U.S. Army troops secure a landing zone for helicopters during a war game in South Korea.

Part Three of Five

The U.S. may have global power and responsibilities, but in recent years, a strategic shift has occurred. China’s military has risen in conjunction with its driving economy, which has prompted a refocus on Asia and a “pivot” or “rebalance” in American grand strategy.

Thus, while we explored in our two previous pieces the drivers of sequestration and what it might do to the U.S. defense budget in comparison to world military spending, that would miss a major part of the story. One should also put U.S. military spending not just a global context, but a regional one.

(MORE: Comparing Defense Budgets, Apples to Apples)

Within Asia, China is a dominant defense spender, both in its official budget and its more realistic overall unofficial budget. North Korea, which we’ll look at in more detail in the next part, equally has a disconnect between its official budget of $1 billion and the more likely estimates of $9 billion.
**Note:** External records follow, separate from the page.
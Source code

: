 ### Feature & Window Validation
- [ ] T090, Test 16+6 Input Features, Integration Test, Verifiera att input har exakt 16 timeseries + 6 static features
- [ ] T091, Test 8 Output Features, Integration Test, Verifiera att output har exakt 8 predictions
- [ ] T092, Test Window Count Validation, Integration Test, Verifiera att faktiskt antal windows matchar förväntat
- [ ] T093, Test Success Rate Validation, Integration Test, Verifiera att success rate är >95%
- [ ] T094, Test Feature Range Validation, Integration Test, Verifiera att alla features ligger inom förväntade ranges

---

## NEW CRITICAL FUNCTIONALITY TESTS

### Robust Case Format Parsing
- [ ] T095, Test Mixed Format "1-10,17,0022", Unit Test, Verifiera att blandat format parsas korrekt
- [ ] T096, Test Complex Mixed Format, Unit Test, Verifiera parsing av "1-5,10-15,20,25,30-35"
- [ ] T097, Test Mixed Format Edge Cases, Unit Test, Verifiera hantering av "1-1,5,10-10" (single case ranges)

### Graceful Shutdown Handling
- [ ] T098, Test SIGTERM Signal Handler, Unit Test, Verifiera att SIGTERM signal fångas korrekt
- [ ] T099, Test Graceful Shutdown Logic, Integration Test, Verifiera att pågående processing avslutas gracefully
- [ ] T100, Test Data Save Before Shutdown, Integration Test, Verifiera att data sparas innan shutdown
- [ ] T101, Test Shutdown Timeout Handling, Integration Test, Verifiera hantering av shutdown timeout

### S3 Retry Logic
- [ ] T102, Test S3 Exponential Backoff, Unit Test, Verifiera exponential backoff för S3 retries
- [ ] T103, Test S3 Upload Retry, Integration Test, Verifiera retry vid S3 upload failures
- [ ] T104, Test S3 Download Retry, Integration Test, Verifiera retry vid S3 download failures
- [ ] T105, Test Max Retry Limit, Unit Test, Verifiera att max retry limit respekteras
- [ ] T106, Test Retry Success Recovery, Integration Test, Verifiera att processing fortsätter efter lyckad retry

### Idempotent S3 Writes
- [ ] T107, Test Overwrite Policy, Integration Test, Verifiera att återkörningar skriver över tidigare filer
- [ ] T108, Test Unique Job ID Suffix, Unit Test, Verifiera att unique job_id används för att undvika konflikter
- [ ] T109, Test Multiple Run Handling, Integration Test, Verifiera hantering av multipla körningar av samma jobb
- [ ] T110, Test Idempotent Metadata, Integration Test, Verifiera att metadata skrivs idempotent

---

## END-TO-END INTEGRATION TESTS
However, here again, the numbers take on a far different interpretation when you include the true Asian superpower, the United States, in the context.

If sequestration were to occur, the U.S. slice of the pie goes down, but is still a dominant slice, even more so if one includes its allies in the weighting.

Of course, the U.S. has global responsibilities, and so these figures should not be taken as the end of the story. Akin to the German naval position versus the British prior to World War I, a rising regional power like China might present a larger threat than any straight comparison of their relative numbers. A global power like the British back then or the U.S. today can be spread too thin, while the regional power’s resources are all focused (so the British during this period used variations on the “two-power standard” as their guide to naval force size, ensuring a fleet larger than the two next powers combined). Of course, in turn, the global power can still bring these other resources to bear in regional scenarios whenever the situation grows important, and that regional power is also counterbalanced by the other allies within the region, who sees its growth as a threat.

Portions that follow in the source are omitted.